Find the string "github" in the listing below and return each line it appears in.

> _MATERIAL TO PROCESS_
Start of Block

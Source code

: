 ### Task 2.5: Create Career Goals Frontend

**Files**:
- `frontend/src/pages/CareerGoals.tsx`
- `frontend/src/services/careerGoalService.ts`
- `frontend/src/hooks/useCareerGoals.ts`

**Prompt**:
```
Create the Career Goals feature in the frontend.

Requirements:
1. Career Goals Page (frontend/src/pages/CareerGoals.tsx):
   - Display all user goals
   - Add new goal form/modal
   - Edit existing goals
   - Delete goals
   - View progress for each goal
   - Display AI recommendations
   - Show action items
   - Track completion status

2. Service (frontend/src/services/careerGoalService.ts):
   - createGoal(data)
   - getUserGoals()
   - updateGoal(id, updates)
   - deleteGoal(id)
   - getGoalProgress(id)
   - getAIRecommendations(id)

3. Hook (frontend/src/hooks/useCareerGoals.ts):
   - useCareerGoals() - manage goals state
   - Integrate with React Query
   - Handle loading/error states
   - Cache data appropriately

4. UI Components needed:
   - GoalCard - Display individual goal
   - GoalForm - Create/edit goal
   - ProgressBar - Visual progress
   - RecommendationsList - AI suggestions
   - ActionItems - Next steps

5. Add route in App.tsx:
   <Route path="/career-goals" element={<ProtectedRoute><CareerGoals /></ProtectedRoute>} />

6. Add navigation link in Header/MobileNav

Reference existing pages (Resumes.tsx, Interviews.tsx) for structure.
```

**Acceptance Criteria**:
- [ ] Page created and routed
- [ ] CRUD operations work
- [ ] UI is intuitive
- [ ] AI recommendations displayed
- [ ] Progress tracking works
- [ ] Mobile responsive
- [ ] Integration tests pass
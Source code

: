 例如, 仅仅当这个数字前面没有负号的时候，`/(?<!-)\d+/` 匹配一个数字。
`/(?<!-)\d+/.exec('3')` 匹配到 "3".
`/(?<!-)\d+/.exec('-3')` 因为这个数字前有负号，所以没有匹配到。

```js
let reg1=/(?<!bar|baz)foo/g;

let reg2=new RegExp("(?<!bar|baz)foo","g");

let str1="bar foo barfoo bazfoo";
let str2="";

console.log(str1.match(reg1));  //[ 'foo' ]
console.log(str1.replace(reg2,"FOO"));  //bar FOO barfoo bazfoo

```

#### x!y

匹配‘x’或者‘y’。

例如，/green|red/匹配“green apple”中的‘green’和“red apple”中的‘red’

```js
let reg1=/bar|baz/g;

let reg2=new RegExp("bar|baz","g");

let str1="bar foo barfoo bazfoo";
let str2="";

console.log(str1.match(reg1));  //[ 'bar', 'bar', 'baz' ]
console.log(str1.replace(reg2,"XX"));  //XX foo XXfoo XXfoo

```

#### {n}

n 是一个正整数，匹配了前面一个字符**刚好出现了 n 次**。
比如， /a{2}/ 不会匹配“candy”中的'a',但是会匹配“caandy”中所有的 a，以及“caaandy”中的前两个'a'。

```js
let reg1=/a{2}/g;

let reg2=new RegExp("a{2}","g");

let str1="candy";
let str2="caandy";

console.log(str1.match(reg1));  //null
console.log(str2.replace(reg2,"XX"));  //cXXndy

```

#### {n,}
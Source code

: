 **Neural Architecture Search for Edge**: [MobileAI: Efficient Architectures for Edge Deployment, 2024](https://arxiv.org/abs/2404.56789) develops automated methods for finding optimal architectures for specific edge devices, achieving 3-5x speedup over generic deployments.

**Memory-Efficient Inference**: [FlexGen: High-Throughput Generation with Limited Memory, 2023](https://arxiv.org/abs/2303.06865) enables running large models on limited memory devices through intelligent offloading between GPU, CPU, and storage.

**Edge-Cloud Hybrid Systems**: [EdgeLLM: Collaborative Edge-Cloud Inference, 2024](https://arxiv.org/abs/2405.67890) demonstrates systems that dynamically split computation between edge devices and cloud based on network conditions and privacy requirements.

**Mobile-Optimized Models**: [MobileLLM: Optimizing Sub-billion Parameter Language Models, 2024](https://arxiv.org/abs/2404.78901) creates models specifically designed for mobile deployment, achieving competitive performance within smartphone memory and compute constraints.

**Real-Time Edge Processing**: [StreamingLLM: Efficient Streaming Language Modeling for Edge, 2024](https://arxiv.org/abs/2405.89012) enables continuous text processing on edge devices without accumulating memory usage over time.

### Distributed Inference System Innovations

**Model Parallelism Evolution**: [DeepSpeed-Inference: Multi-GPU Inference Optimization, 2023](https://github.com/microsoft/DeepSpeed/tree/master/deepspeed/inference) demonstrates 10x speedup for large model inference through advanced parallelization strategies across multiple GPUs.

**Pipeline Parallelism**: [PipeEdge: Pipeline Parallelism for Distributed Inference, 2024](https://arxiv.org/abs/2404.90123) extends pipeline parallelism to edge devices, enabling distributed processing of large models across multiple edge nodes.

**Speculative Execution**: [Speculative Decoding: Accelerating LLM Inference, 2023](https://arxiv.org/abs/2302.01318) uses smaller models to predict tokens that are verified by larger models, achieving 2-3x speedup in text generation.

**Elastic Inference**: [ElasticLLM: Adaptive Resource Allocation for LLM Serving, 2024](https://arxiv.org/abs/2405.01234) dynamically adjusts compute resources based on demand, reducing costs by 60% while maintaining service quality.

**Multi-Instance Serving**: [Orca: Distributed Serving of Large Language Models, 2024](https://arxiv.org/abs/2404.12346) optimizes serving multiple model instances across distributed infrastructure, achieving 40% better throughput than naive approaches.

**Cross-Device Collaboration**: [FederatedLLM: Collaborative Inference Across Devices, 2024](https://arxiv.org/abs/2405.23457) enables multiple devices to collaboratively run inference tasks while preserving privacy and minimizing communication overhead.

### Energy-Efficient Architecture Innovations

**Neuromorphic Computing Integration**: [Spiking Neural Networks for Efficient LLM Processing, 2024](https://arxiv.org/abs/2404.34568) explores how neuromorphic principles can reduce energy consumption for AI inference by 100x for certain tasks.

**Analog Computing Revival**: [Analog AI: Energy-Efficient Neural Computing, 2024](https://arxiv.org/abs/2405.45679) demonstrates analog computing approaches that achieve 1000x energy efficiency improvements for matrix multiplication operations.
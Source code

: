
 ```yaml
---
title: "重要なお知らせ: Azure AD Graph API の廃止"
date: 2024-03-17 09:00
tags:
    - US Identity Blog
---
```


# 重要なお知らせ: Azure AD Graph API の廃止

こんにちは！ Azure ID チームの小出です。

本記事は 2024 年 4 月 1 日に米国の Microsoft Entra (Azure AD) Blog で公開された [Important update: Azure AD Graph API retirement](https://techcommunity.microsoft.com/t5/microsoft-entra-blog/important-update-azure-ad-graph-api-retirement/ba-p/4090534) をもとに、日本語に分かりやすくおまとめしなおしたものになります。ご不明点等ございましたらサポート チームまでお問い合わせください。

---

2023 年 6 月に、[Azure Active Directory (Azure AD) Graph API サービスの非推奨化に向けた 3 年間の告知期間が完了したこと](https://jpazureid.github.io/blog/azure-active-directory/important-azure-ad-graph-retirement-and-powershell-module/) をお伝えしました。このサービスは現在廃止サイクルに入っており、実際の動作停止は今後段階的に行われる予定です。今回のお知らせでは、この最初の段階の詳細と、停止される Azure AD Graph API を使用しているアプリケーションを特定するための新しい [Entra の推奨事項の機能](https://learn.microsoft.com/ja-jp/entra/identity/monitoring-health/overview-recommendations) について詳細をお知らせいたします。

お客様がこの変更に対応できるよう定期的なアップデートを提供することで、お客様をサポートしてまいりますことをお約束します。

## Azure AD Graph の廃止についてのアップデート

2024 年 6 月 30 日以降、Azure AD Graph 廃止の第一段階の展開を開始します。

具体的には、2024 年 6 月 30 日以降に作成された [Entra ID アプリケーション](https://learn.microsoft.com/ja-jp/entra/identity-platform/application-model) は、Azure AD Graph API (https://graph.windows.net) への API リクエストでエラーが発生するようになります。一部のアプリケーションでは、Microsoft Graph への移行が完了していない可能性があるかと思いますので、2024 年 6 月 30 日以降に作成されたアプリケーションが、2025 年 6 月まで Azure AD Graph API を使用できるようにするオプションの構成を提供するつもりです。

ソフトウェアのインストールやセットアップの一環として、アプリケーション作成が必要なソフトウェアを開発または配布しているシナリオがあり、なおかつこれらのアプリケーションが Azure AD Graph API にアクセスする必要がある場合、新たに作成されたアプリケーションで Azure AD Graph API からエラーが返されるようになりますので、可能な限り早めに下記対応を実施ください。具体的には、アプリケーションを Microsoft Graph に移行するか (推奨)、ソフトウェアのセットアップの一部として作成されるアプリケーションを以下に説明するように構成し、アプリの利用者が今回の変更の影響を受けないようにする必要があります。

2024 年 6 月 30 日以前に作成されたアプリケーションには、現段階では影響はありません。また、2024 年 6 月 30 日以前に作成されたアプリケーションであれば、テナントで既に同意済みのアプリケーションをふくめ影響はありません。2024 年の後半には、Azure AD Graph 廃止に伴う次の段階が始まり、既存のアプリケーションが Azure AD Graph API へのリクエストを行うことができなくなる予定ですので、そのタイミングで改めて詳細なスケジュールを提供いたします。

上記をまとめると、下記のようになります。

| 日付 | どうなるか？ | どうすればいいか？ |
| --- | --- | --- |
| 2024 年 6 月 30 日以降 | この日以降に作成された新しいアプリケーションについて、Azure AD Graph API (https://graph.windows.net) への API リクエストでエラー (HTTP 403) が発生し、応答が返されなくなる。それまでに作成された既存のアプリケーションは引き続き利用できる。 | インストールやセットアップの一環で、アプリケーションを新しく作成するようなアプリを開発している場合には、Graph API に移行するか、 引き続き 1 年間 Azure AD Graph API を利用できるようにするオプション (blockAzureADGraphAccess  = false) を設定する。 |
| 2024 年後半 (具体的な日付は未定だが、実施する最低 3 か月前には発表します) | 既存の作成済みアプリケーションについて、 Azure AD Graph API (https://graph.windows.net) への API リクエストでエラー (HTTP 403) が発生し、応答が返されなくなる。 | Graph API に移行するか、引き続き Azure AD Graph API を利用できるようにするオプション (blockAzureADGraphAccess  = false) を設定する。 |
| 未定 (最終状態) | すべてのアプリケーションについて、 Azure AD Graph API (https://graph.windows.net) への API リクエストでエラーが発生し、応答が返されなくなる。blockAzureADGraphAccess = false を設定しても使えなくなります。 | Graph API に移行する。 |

End of Block

> _WRITTEN ANSWER_
**Model Parallelism Evolution**: [DeepSpeed-Inference: Multi-GPU Inference Optimization, 2023](https://github.com/microsoft/DeepSpeed/tree/master/deepspeed/inference) demonstrates 10x speedup for large model inference through advanced parallelization strategies across multiple GPUs.
2023 年 6 月に、[Azure Active Directory (Azure AD) Graph API サービスの非推奨化に向けた 3 年間の告知期間が完了したこと](https://jpazureid.github.io/blog/azure-active-directory/important-azure-ad-graph-retirement-and-powershell-module/) をお伝えしました。このサービスは現在廃止サイクルに入っており、実際の動作停止は今後段階的に行われる予定です。今回のお知らせでは、この最初の段階の詳細と、停止される Azure AD Graph API を使用しているアプリケーションを特定するための新しい [Entra の推奨事項の機能](https://learn.microsoft.com/ja-jp/entra/identity/monitoring-health/overview-recommendations) について詳細をお知らせいたします。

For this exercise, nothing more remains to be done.